That is, the cut dividing unit 110 may use the edges 401 and 402 detected in the image file 400, may extract an area specified by the edges 401 and 402 in the image file 400, and may generate the scene images 410 and 420.

As illustrated in FIG. 4, the plurality of scene images 410 and 420 generated in the cut dividing unit 110 may be stored in the first database 120.

An image identifier (e.g., “a001” 410a) identifying the scene image may be assigned to the scene images 410 and 420 stored in the first database 120. In the first database 120, the scene image 410, the image identifier 410a assigned to the scene image 410, content information 410b to which the scene image 410 belongs, and episode information 410c of the content (e.g., episode number information) may be stored matched with each other.

The first database 120 may return (or provide) a scene image corresponding to data having high similarity with a user query of the search tool 160 as a search result based on the image identifier 410a.

That is, the scene image stored in the first database 120 may be used in the search tool 160 to provide an actual original image (the image file of the content or the scene image) for the search result.

In the present invention, a process of extracting vector data of the scene images by using the embedding model 131 and storing the vector data in the second database 140 may be performed (S330, see FIG. 3).

The data processing unit 130 may analyze the plurality of scene images 410 and 420 stored in the first database 120 in order to provide a search service, and may generate data necessary for the search service.

As described above, the data processing unit 130 may include the embedding model 131, the pose detector 132, and the face detector 133.

As illustrated in FIG. 5, the data processing unit 130 may extract vector data 131a of the scene image 410 by using the embedding model 131.

In the present invention, the embedding model 131 may be a Contrastive Language-Image Pre-Training (CLIP) model capable of processing images and texts respectively.

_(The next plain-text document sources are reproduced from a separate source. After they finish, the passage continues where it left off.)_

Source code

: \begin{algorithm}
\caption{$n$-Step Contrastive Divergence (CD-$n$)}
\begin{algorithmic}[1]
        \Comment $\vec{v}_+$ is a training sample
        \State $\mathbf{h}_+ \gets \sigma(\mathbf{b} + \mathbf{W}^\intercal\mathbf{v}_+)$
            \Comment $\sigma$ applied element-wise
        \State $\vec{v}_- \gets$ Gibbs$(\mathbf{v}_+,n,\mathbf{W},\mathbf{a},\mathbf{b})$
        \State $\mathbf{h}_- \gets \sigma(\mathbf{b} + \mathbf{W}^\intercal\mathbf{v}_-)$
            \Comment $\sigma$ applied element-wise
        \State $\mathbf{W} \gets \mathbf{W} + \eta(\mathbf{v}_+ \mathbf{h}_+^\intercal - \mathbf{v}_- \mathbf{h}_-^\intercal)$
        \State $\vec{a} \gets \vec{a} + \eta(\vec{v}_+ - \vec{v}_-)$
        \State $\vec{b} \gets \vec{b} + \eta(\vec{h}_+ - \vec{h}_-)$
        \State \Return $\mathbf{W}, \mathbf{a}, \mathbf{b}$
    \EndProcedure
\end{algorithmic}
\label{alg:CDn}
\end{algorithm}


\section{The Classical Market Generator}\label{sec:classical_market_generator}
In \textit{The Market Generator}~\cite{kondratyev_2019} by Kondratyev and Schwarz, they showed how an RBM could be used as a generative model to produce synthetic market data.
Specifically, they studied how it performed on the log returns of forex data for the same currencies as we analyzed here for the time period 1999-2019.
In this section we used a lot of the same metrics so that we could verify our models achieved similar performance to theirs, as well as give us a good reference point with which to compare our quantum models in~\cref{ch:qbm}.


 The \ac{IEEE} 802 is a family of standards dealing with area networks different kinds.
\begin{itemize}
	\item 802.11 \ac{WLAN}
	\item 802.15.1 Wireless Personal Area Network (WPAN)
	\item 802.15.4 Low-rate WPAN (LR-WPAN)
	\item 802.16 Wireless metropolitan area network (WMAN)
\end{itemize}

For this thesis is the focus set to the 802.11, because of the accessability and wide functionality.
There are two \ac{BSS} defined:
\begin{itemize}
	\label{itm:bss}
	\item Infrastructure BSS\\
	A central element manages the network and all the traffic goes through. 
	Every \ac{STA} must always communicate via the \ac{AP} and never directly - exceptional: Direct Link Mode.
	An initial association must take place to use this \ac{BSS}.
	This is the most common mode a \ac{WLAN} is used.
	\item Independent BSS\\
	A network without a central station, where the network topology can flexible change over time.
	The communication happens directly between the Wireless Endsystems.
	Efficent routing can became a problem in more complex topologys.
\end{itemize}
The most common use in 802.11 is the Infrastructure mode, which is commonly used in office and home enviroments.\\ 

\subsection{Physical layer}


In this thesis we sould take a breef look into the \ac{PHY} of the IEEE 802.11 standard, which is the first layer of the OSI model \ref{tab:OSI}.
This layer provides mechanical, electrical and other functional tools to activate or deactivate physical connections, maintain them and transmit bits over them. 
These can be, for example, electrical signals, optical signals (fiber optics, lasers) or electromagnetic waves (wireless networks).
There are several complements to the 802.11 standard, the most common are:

In the present invention, the same reference numeral “131” will be assigned also to the CLIP model for explanation.

The CLIP embedding model 131 may be capable of processing images and texts simultaneously. More specifically, the CLIP embedding model 131 may include an image embedding model and a text embedding model, and the image embedding model and the text embedding model may be trained to share the same vector space. Such CLIP embedding model 131 may measure (determine or calculate) similarity between images and texts.

The data processing unit 130, by using the CLIP embedding model 131, may generate vector data including visual features of the scene image 410 (e.g., “blue sky,” “man and woman”) and abstract meanings of the scene (e.g., “female main character is smiling,” “a male employee and a female employee deciding lunch menu in a company”).

That is, the data processing unit 130, so that semantic-based search may be possible, may generate a vector image corresponding to the scene image 410 by comprehensively considering the objects, the texts, and the semantic context included in the scene image 410.

Further, the data processing unit 130 may extract metadata of the scene image 410 by using at least one of the pose detector 132 or the face detector 133.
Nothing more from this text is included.